El actor principal del drama era el Capitán, que estaba sentado detrás de un escritorio dentro del umbral de la escotilla. Su mandil era liso y negro, pero también llevaba un brazalete con una única estrella dorada. Era la primera vez que la mayoría de nosotros lo veíamos con algún indicativo de su rango, estábamos apropiadamente impresionados. Sabíamos que el Capitán tenía poder sobre nuestra vida y nuestra muerte, pero hasta ese momento había sido un concepto abstracto. Ahora era una realidad y podía sentir la inquietud de la tripulación.
No había jurado. El juicio era responsabilidad del Capitán, que aparentemente no tenía por qué compartir, según el ordenador.
Garza estaba acusado de intento de asesinato. Fui convocado como primer testigo. Conté lo que había sucedido de la manera más objetiva que pude. Mencioné el incidente de la enfermería y el Capitán escuchó atentamente. No lo sabía, lo que significaba que Bisbita no había informado de ello, y eso me sorprendió. Pero al final, el Capitán declaró que era irrelevante.

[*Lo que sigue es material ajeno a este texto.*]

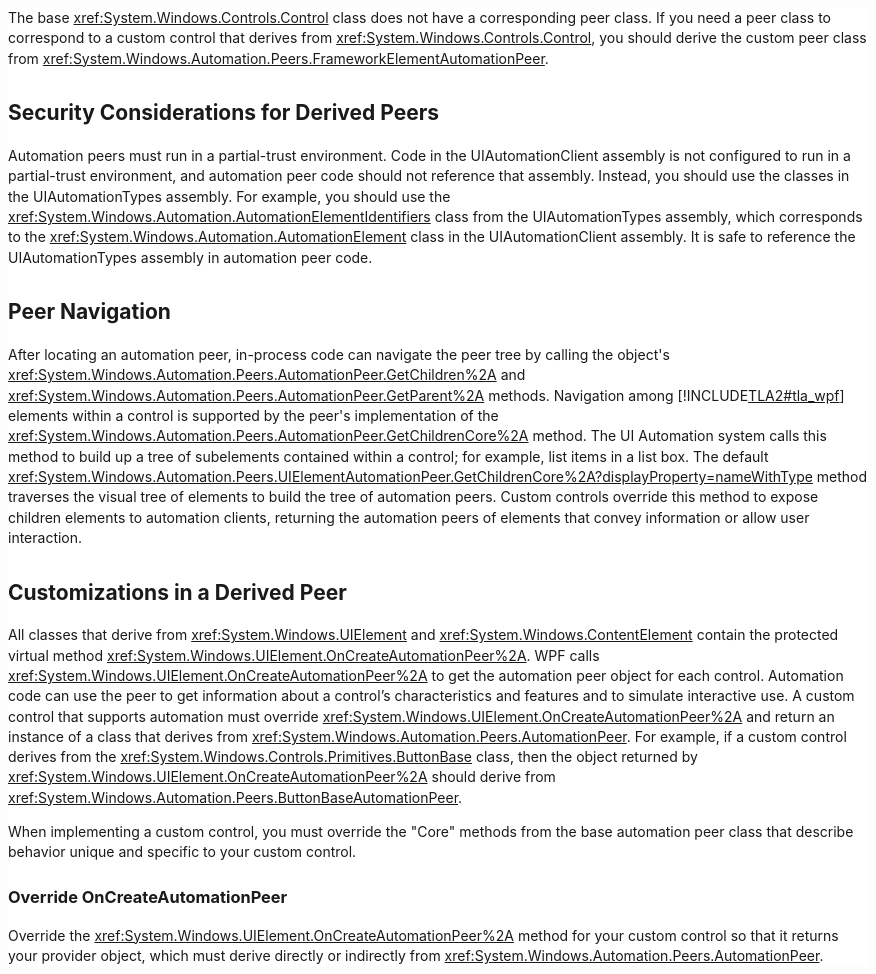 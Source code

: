  The base <xref:System.Windows.Controls.Control> class does not have a corresponding peer class. If you need a peer class to correspond to a custom control that derives from <xref:System.Windows.Controls.Control>, you should derive the custom peer class from <xref:System.Windows.Automation.Peers.FrameworkElementAutomationPeer>.  
  
<a name="SecurityConsiderations"></a>   
## Security Considerations for Derived Peers  
 Automation peers must run in a partial-trust environment. Code in the UIAutomationClient assembly is not configured to run in a partial-trust environment, and automation peer code should not reference that assembly. Instead, you should use the classes in the UIAutomationTypes assembly. For example, you should use the <xref:System.Windows.Automation.AutomationElementIdentifiers> class from the UIAutomationTypes assembly, which corresponds to the <xref:System.Windows.Automation.AutomationElement> class in the UIAutomationClient assembly. It is safe to reference the UIAutomationTypes assembly in automation peer code.  
  
<a name="PeerNavigation"></a>   
## Peer Navigation  
 After locating an automation peer, in-process code can navigate the peer tree by calling the object's <xref:System.Windows.Automation.Peers.AutomationPeer.GetChildren%2A> and <xref:System.Windows.Automation.Peers.AutomationPeer.GetParent%2A> methods. Navigation among [!INCLUDE[TLA2#tla_wpf](../../../../includes/tla2sharptla-wpf-md.md)] elements within a control is supported by the peer's implementation of the <xref:System.Windows.Automation.Peers.AutomationPeer.GetChildrenCore%2A> method. The UI Automation system calls this method to build up a tree of subelements contained within a control; for example, list items in a list box. The default <xref:System.Windows.Automation.Peers.UIElementAutomationPeer.GetChildrenCore%2A?displayProperty=nameWithType> method traverses the visual tree of elements to build the tree of automation peers. Custom controls override this method to expose children elements to automation clients, returning the automation peers of elements that convey information or allow user interaction.  
  
<a name="Customizations"></a>   
## Customizations in a Derived Peer  
 All classes that derive from <xref:System.Windows.UIElement> and <xref:System.Windows.ContentElement> contain the protected virtual method <xref:System.Windows.UIElement.OnCreateAutomationPeer%2A>. WPF calls <xref:System.Windows.UIElement.OnCreateAutomationPeer%2A> to get the automation peer object for each control. Automation code can use the peer to get information about a control’s characteristics and features and to simulate interactive use. A custom control that supports automation must override <xref:System.Windows.UIElement.OnCreateAutomationPeer%2A> and return an instance of a class that derives from <xref:System.Windows.Automation.Peers.AutomationPeer>. For example, if a custom control derives from the <xref:System.Windows.Controls.Primitives.ButtonBase> class, then the object returned by <xref:System.Windows.UIElement.OnCreateAutomationPeer%2A> should derive from <xref:System.Windows.Automation.Peers.ButtonBaseAutomationPeer>.  
  
 When implementing a custom control, you must override the "Core" methods from the base automation peer class that describe behavior unique and specific to your custom control.  
  
### Override OnCreateAutomationPeer  
 Override the <xref:System.Windows.UIElement.OnCreateAutomationPeer%2A> method for your custom control so that it returns your provider object, which must derive directly or indirectly from <xref:System.Windows.Automation.Peers.AutomationPeer>.  
   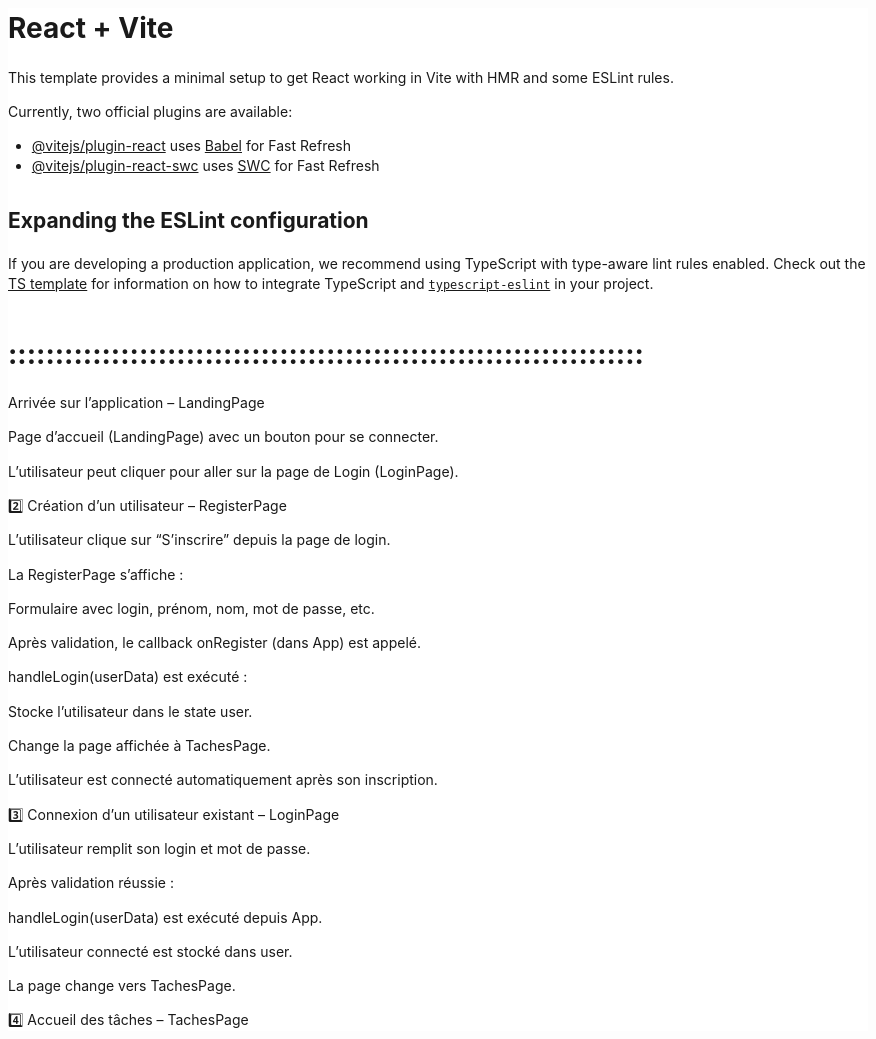 # React + Vite

This template provides a minimal setup to get React working in Vite with HMR and some ESLint rules.

Currently, two official plugins are available:

- [@vitejs/plugin-react](https://github.com/vitejs/vite-plugin-react/blob/main/packages/plugin-react) uses [Babel](https://babeljs.io/) for Fast Refresh
- [@vitejs/plugin-react-swc](https://github.com/vitejs/vite-plugin-react/blob/main/packages/plugin-react-swc) uses [SWC](https://swc.rs/) for Fast Refresh

## Expanding the ESLint configuration

If you are developing a production application, we recommend using TypeScript with type-aware lint rules enabled. Check out the [TS template](https://github.com/vitejs/vite/tree/main/packages/create-vite/template-react-ts) for information on how to integrate TypeScript and [`typescript-eslint`](https://typescript-eslint.io) in your project.

# ::::::::::::::::::::::::::::::::::::::::::::::::::::::::::::::::::::
Arrivée sur l’application – LandingPage

Page d’accueil (LandingPage) avec un bouton pour se connecter.

L’utilisateur peut cliquer pour aller sur la page de Login (LoginPage).

2️⃣ Création d’un utilisateur – RegisterPage

L’utilisateur clique sur “S’inscrire” depuis la page de login.

La RegisterPage s’affiche :

Formulaire avec login, prénom, nom, mot de passe, etc.

Après validation, le callback onRegister (dans App) est appelé.

handleLogin(userData) est exécuté :

Stocke l’utilisateur dans le state user.

Change la page affichée à TachesPage.

L’utilisateur est connecté automatiquement après son inscription.

3️⃣ Connexion d’un utilisateur existant – LoginPage

L’utilisateur remplit son login et mot de passe.

Après validation réussie :

handleLogin(userData) est exécuté depuis App.

L’utilisateur connecté est stocké dans user.

La page change vers TachesPage.

4️⃣ Accueil des tâches – TachesPage
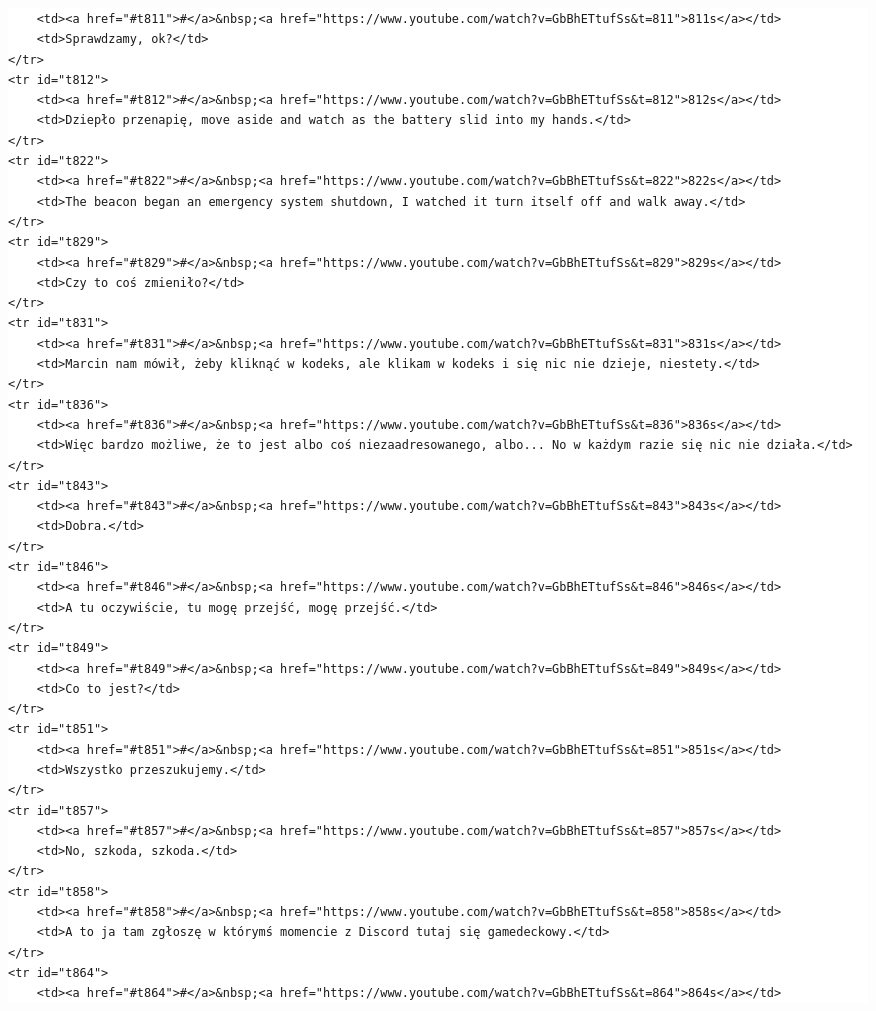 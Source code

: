         <td><a href="#t811">#</a>&nbsp;<a href="https://www.youtube.com/watch?v=GbBhETtufSs&t=811">811s</a></td>
        <td>Sprawdzamy, ok?</td>
    </tr>
    <tr id="t812">
        <td><a href="#t812">#</a>&nbsp;<a href="https://www.youtube.com/watch?v=GbBhETtufSs&t=812">812s</a></td>
        <td>Dziepło przenapię, move aside and watch as the battery slid into my hands.</td>
    </tr>
    <tr id="t822">
        <td><a href="#t822">#</a>&nbsp;<a href="https://www.youtube.com/watch?v=GbBhETtufSs&t=822">822s</a></td>
        <td>The beacon began an emergency system shutdown, I watched it turn itself off and walk away.</td>
    </tr>
    <tr id="t829">
        <td><a href="#t829">#</a>&nbsp;<a href="https://www.youtube.com/watch?v=GbBhETtufSs&t=829">829s</a></td>
        <td>Czy to coś zmieniło?</td>
    </tr>
    <tr id="t831">
        <td><a href="#t831">#</a>&nbsp;<a href="https://www.youtube.com/watch?v=GbBhETtufSs&t=831">831s</a></td>
        <td>Marcin nam mówił, żeby kliknąć w kodeks, ale klikam w kodeks i się nic nie dzieje, niestety.</td>
    </tr>
    <tr id="t836">
        <td><a href="#t836">#</a>&nbsp;<a href="https://www.youtube.com/watch?v=GbBhETtufSs&t=836">836s</a></td>
        <td>Więc bardzo możliwe, że to jest albo coś niezaadresowanego, albo... No w każdym razie się nic nie działa.</td>
    </tr>
    <tr id="t843">
        <td><a href="#t843">#</a>&nbsp;<a href="https://www.youtube.com/watch?v=GbBhETtufSs&t=843">843s</a></td>
        <td>Dobra.</td>
    </tr>
    <tr id="t846">
        <td><a href="#t846">#</a>&nbsp;<a href="https://www.youtube.com/watch?v=GbBhETtufSs&t=846">846s</a></td>
        <td>A tu oczywiście, tu mogę przejść, mogę przejść.</td>
    </tr>
    <tr id="t849">
        <td><a href="#t849">#</a>&nbsp;<a href="https://www.youtube.com/watch?v=GbBhETtufSs&t=849">849s</a></td>
        <td>Co to jest?</td>
    </tr>
    <tr id="t851">
        <td><a href="#t851">#</a>&nbsp;<a href="https://www.youtube.com/watch?v=GbBhETtufSs&t=851">851s</a></td>
        <td>Wszystko przeszukujemy.</td>
    </tr>
    <tr id="t857">
        <td><a href="#t857">#</a>&nbsp;<a href="https://www.youtube.com/watch?v=GbBhETtufSs&t=857">857s</a></td>
        <td>No, szkoda, szkoda.</td>
    </tr>
    <tr id="t858">
        <td><a href="#t858">#</a>&nbsp;<a href="https://www.youtube.com/watch?v=GbBhETtufSs&t=858">858s</a></td>
        <td>A to ja tam zgłoszę w którymś momencie z Discord tutaj się gamedeckowy.</td>
    </tr>
    <tr id="t864">
        <td><a href="#t864">#</a>&nbsp;<a href="https://www.youtube.com/watch?v=GbBhETtufSs&t=864">864s</a></td>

—¿Por qué trepaste a lo alto de las rocas, Gorrión?
Creía que ya lo había explicado antes, pero entonces me di cuenta de que quería que lo repitiera porque quería llegar a un punto que tenía en mente. Todo el procedimiento judicial me había puesto nervioso y ahora me sentía incluso más nervioso.
—Necesitaba la altura de forma que mi antena flexible pudiera sobrepasar el borde del barranco y poder contactar con Ofelia para pedir ayuda.
Frunció el ceño.
—¿Y eso no era peligroso? ¿No consideraste que exponerte de forma abierta te convertiría en un blanco fácil?
Presentí una trampa.
—Corrí el riesgo, señor.
El fruncimiento se hizo más profundo.
—Pues parecería que calculaste mal los riesgos. Algo te estaba disparando y sin embargo abandonaste la única protección que tenías para ir a un área descubierta en el barranco. En tu lugar, hubiera supuesto que eso haría que me dispararan.
En ese momento me pregunté a quién estaban juzgando.
—Me podrían haber matado en cualquier momento, señor. La única respuesta lógica era que un compañero de la tripulación me estaba disparando. Si me hubiera disparado cuando estaba al descubierto, habría agujeros de proyectil en mi cuerpo y en el traje de exploración. La lista de sospechosos hubiera sido muy pequeña. Un desprendimiento desde lo alto del barranco habría ocultado las pruebas al mismo tiempo que me mataba.